Selected specifically for the contest and independently from universities or institutions, the jury is co-chaired by the outstanding Belgian mathematician, Pierre Deligne, and President of the Moscow Mathematical Society and Full Member of the Russian Academy of Sciences, Victor Vasiliev. The jury is composed of world-renowned mathematicians and scientists, including Skoltech professors, Sergey Lando and Igor Krichever.
“Young Russian Mathematics 2019 features ambitious research projects that the jury evaluates in terms of relevance for a specific area of mathematics and the contestant’s problem-solving potential, in much the same way as at other mathematical competitions,” says Professor Igor Krichever, a jury member and Director of the Skoltech Center of Advanced Studies (CAS). “Most postgraduates tend to choose a project topic related to their supervisor’s area of research. Sadly, the outcome of the 2019 competition seems to suggest that supervisors coming from cities other than Moscow, St. Petersburg and, perhaps, a couple other cities with a strong mathematical tradition, lack expertise that would enable their students to excel in their mathematical research, although I’m not sure that my conclusion is fair enough. Also, the best students choose to continue their studies in the cities mentioned above or even abroad, and this is a worrying fact in itself. On the bright side, the projects coming from those cities are of high quality.”

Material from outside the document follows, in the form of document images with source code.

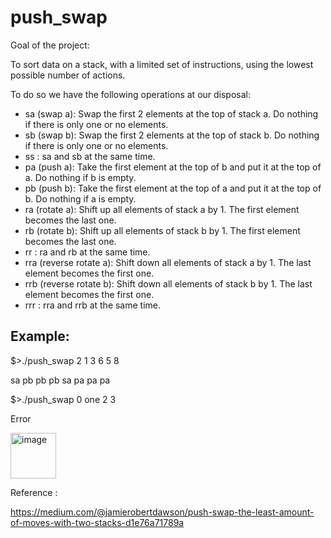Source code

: # push_swap

Goal of the project:

To sort data on a stack, with a limited set of instructions, using the lowest possible number of actions.

To do so we have the following operations at our disposal:
- sa (swap a): Swap the first 2 elements at the top of stack a. Do nothing if there is only one or no elements.
- sb (swap b): Swap the first 2 elements at the top of stack b. Do nothing if there is only one or no elements.
- ss : sa and sb at the same time.
- pa (push a): Take the first element at the top of b and put it at the top of a. Do nothing if b is empty.
- pb (push b): Take the first element at the top of a and put it at the top of b. Do nothing if a is empty.
- ra (rotate a): Shift up all elements of stack a by 1. The first element becomes the last one.
- rb (rotate b): Shift up all elements of stack b by 1. The first element becomes the last one.
- rr : ra and rb at the same time.
- rra (reverse rotate a): Shift down all elements of stack a by 1. The last element becomes the first one.
- rrb (reverse rotate b): Shift down all elements of stack b by 1. The last element becomes the first one.
- rrr : rra and rrb at the same time.

## Example:
$>./push_swap 2 1 3 6 5 8

sa
pb 
pb
pb 
sa
pa 
pa
pa

$>./push_swap 0 one 2 3

Error 


<img width="73" alt="image" src="https://user-images.githubusercontent.com/66158938/200159318-b11bcb1c-7674-44f9-a484-c9a60c9ca8d3.png">


Reference :

https://medium.com/@jamierobertdawson/push-swap-the-least-amount-of-moves-with-two-stacks-d1e76a71789a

The contest features a “Support Program for Postgraduates and Young Scientists with a(n) (Under)graduate Degree” (Program 1) and a “Support Program for Young Scientists with a Candidate of Sciences or Doctor of Sciences Degree” (Program 2). Every participant is supposed to present a 3-year research project to the jury. The winners are awarded 3-year grants split into monthly amounts of 30,000 and 40,000 rubles for the winners of Programs 1 and 2, respectively. The competition terms and conditions are presented on the website of the Moscow Center for Continuing Mathematical Education.
This year, the winners are Ilya Vilkoviskiy (Skoltech), Mark Dorodny, Pavel Osipov, Arseny Sagdeev, and Mykola Semenyakin (Skoltech) in Program 1 and Yakov Verevkin, Mikhail Gabdullin, Andrey Druzhinin, Elena Kirshanova, Egor Kosov, and Andrey Lavrenov in Program 2.
“I am particularly pleased that Ilya Vilkoviskiy and Mykola Semenyakin of Skoltech are among the five winners of the competition for postgraduates and young scientists. I’d like to congratulate them and wish them further success,” said Professor Krichever.